Gmina Masłowice is a rural gmina (administrative district) in Radomsko County, Łódź Voivodeship, in central Poland. Its seat is the village of Masłowice, which lies approximately 24 km east of Radomsko and 79 km south of the regional capital Łódź.
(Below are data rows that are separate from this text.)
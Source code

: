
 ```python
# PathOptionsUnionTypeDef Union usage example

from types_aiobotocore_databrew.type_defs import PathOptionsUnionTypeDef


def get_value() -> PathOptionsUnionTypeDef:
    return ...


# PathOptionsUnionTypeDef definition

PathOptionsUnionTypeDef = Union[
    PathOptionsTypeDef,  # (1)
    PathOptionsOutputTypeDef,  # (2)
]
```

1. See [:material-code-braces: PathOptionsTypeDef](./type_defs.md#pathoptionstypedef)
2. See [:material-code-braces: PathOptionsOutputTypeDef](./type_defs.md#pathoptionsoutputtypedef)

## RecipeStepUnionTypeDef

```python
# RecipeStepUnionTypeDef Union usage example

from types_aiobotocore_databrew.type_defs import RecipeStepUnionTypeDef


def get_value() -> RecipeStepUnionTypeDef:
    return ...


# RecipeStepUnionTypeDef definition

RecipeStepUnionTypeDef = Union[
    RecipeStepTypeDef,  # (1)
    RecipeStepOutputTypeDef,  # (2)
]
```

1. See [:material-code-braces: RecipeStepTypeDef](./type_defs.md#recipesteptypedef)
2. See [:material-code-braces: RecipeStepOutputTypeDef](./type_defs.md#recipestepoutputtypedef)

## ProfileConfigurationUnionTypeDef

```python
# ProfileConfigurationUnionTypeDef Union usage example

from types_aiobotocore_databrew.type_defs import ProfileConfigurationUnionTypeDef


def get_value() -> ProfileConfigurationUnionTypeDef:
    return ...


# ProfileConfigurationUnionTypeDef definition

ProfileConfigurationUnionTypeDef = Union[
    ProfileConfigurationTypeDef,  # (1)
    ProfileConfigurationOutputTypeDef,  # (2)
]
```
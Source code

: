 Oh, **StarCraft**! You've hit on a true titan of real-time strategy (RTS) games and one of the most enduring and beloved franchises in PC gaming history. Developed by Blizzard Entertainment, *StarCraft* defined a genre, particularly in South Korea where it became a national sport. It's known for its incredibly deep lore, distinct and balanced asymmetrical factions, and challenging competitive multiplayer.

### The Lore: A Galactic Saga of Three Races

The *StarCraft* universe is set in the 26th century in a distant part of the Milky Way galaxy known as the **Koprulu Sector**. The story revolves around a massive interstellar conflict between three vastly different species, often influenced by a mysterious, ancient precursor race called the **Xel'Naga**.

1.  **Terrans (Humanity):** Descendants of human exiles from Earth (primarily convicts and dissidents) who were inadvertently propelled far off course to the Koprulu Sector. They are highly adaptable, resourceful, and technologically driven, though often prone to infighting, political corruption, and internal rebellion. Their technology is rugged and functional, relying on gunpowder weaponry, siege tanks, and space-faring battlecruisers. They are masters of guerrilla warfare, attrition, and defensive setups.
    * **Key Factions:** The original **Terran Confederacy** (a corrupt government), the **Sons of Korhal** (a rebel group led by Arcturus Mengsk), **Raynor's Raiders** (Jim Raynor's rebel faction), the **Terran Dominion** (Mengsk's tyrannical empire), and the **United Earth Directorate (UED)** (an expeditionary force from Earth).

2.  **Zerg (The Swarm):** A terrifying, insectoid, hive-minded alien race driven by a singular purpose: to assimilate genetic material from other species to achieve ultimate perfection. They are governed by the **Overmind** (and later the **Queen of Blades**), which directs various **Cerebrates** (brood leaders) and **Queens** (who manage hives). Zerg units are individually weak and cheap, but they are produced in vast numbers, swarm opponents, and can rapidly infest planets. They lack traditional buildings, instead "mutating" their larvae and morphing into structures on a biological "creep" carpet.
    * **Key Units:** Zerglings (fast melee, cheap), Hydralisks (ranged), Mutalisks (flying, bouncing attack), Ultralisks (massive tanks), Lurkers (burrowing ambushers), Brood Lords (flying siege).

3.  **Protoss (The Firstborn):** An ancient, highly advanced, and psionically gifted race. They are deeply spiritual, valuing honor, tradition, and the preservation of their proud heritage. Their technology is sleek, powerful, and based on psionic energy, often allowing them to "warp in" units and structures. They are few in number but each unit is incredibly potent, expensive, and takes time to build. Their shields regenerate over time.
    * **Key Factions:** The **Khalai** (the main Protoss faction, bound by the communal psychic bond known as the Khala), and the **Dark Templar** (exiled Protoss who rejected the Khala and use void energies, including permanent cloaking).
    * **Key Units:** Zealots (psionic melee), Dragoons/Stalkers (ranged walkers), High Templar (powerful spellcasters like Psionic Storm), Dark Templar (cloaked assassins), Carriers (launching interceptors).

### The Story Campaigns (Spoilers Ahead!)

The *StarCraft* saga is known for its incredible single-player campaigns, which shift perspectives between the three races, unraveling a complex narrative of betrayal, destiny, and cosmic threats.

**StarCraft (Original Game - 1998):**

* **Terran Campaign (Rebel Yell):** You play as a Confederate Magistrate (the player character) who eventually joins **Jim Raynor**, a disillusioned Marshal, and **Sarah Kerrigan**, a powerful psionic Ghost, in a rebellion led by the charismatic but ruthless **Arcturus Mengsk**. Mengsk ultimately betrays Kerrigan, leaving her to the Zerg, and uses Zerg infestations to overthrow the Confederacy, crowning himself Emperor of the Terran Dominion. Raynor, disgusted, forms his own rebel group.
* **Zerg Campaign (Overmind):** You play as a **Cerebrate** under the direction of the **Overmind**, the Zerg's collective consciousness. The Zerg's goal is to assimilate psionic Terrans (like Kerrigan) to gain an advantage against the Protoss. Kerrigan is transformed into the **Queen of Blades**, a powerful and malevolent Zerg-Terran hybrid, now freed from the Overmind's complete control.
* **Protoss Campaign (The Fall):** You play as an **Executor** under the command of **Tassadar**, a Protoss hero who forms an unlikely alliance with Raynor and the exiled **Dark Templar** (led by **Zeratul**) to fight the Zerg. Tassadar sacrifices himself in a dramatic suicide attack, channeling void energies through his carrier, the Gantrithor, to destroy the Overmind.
The gmina covers an area of 116.2 km2, and as of 2006 its total population is 4,369.

==Villages==
Gmina Masłowice contains the villages and settlements of Bartodzieje, Borki, Chełmo, Granice, Huta Przerębska, Jaskółki, Kalinki, Kawęczyn, Koconia, Kolonia Przerąb, Korytno, Kraszewice, Krery, Łączkowice, Masłowice, Ochotnik, Przerąb, Strzelce Małe, Tworowice and Wola Przerębska.

==Neighbouring gminas==
Gmina Masłowice is bordered by the gminas of Gorzkowice, Kobiele Wielkie, Kodrąb, Łęki Szlacheckie, Przedbórz, Ręczno and Wielgomłyny.